Mañana, 18 de enero, se cumplen cien años del natalicio de Ricardo Garibay. Los lectores más fieles de esta columna recordarán que en ella han aparecido varios artículos sobre la obra de ese escritor mexicano.
Garibay es uno de mis escritores favoritos del siglo anterior. No pretendo ser un especialista en su obra, pero sí diría que la he leído y releído durante décadas. No podría desarrollar todas mis impresiones sobre la escritura y la personalidad de Garibay en un artículo de estas dimensiones. Aquí quisiera señalar algo que he observado recientemente acerca de la recepción más reciente de su obra.
Tengo la sospecha de que el Garibay que se seguirá leyendo como un clásico inobjetable de la literatura mexicana es el autobiógrafo y el cronista. Para ser más exactos, el Garibay más perdurable es el de Beber un cáliz, Fiera infancia, Cómo se gana la vida, Las glorias del gran Púas, Acapulco y Diálogos mexicanos, y el Garibay que quizá quede como un digno objeto de estudio de los especialistas en la literatura mexicana es el de Mazamitla, La casa que arde de noche, Par de reyes, Taíb y Trío. Esta sospecha la fundo en dos razones. La primera, muy subjetiva, es que los libros del primer grupo son lo que tengo más a la mano, los que releo, los que me vienen a la mente, mientras que los del segundo grupo están más al fondo de mi librero, no los vuelvo a abrir, casi se me olvidan. La segunda razón de mi sospecha, acaso más objetiva, es que me he dado cuenta de que los críticos más recientes de la obra de Garibay destacan más los libros del primer grupo que los del segundo. Esto se puede constatar en los artículos que han aparecido en la prensa sobre Garibay en lo que va de este año.

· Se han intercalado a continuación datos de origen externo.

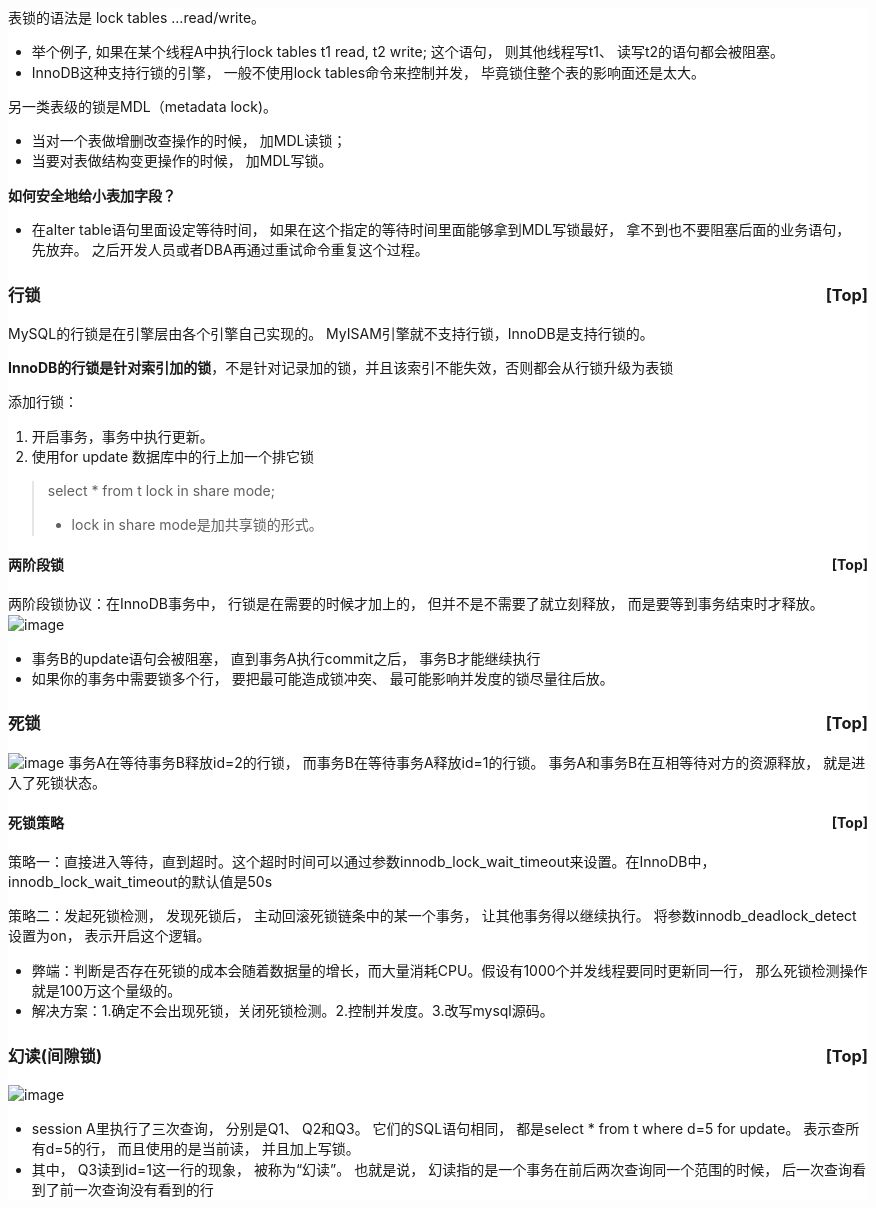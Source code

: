 表锁的语法是 lock tables …read/write。 
- 举个例子, 如果在某个线程A中执行lock tables t1 read, t2 write; 这个语句， 则其他线程写t1、 读写t2的语句都会被阻塞。
- InnoDB这种支持行锁的引擎， 一般不使用lock tables命令来控制并发， 毕竟锁住整个表的影响面还是太大。
  
另一类表级的锁是MDL（metadata lock)。 
- 当对一个表做增删改查操作的时候， 加MDL读锁； 
- 当要对表做结构变更操作的时候， 加MDL写锁。

**如何安全地给小表加字段？**
- 在alter table语句里面设定等待时间， 如果在这个指定的等待时间里面能够拿到MDL写锁最好， 拿不到也不要阻塞后面的业务语句， 先放弃。 之后开发人员或者DBA再通过重试命令重复这个过程。
  
### <a name="27">行锁</a><a style="float:right;text-decoration:none;" href="#index">[Top]</a>
MySQL的行锁是在引擎层由各个引擎自己实现的。 MyISAM引擎就不支持行锁，InnoDB是支持行锁的。

**InnoDB的行锁是针对索引加的锁**，不是针对记录加的锁，并且该索引不能失效，否则都会从行锁升级为表锁

添加行锁：
1. 开启事务，事务中执行更新。
2. 使用for update 数据库中的行上加一个排它锁
> select * from t lock in share mode;   
> - lock in share mode是加共享锁的形式。


#### <a name="28">两阶段锁</a><a style="float:right;text-decoration:none;" href="#index">[Top]</a>
两阶段锁协议：在InnoDB事务中， 行锁是在需要的时候才加上的， 但并不是不需要了就立刻释放， 而是要等到事务结束时才释放。 
![image](https://github.com/rbmonster/learning-note/blob/master/src/main/java/com/learning/mysql/picture/linelock.jpg)
- 事务B的update语句会被阻塞， 直到事务A执行commit之后， 事务B才能继续执行
- 如果你的事务中需要锁多个行， 要把最可能造成锁冲突、 最可能影响并发度的锁尽量往后放。

### <a name="29">死锁</a><a style="float:right;text-decoration:none;" href="#index">[Top]</a>
![image](https://github.com/rbmonster/learning-note/blob/master/src/main/java/com/learning/mysql/picture/deadlock.jpg)
事务A在等待事务B释放id=2的行锁， 而事务B在等待事务A释放id=1的行锁。 事务A和事务B在互相等待对方的资源释放， 就是进入了死锁状态。 

#### <a name="30">死锁策略</a><a style="float:right;text-decoration:none;" href="#index">[Top]</a>
策略一：直接进入等待，直到超时。这个超时时间可以通过参数innodb_lock_wait_timeout来设置。在InnoDB中， innodb_lock_wait_timeout的默认值是50s

策略二：发起死锁检测， 发现死锁后， 主动回滚死锁链条中的某一个事务， 让其他事务得以继续执行。 将参数innodb_deadlock_detect设置为on， 表示开启这个逻辑。
- 弊端：判断是否存在死锁的成本会随着数据量的增长，而大量消耗CPU。假设有1000个并发线程要同时更新同一行， 那么死锁检测操作就是100万这个量级的。
- 解决方案：1.确定不会出现死锁，关闭死锁检测。2.控制并发度。3.改写mysql源码。
    
### <a name="31">幻读(间隙锁)</a><a style="float:right;text-decoration:none;" href="#index">[Top]</a>
![image](https://github.com/rbmonster/learning-note/blob/master/src/main/java/com/learning/mysql/picture/phantomRead.jpg)
- session A里执行了三次查询， 分别是Q1、 Q2和Q3。 它们的SQL语句相同， 都是select * from t where d=5 for update。 表示查所有d=5的行， 而且使用的是当前读， 并且加上写锁。 
- 其中， Q3读到id=1这一行的现象， 被称为“幻读”。 也就是说， 幻读指的是一个事务在前后两次查询同一个范围的时候， 后一次查询看到了前一次查询没有看到的行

Garibay fue un observador único de la realidad mexicana del siglo XX. Convivió estrechamente con las mejores mentes de su generación, como Emilio Uranga y Rubén Bonifaz Nuño, conoció de cerca a los políticos más poderosos de su época, como Gustavo Díaz Ordaz y Luis Echeverría, y se movió con soltura en medios tan dispares como los del periodismo, el boxeo, la administración pública, los burdeles, las cantinas, los centros de espectáculos, la industria del cine, las vecindades más sórdidas y las residencias de los millonarios. No hubo rincón de México que no conociera. Como el Ixca Cienfuegos de la novela de Fuentes, Garibay fue un testigo ubicuo de todos los estratos de la sociedad mexicana.
Ricardo Garibay fue un hombre de su siglo, de un México que nos resulta, hoy en día, muy lejano, pero que apenas hace unos instantes palpitaba con una intensidad que los que no lo conocieron no pueden ni siquiera imaginar.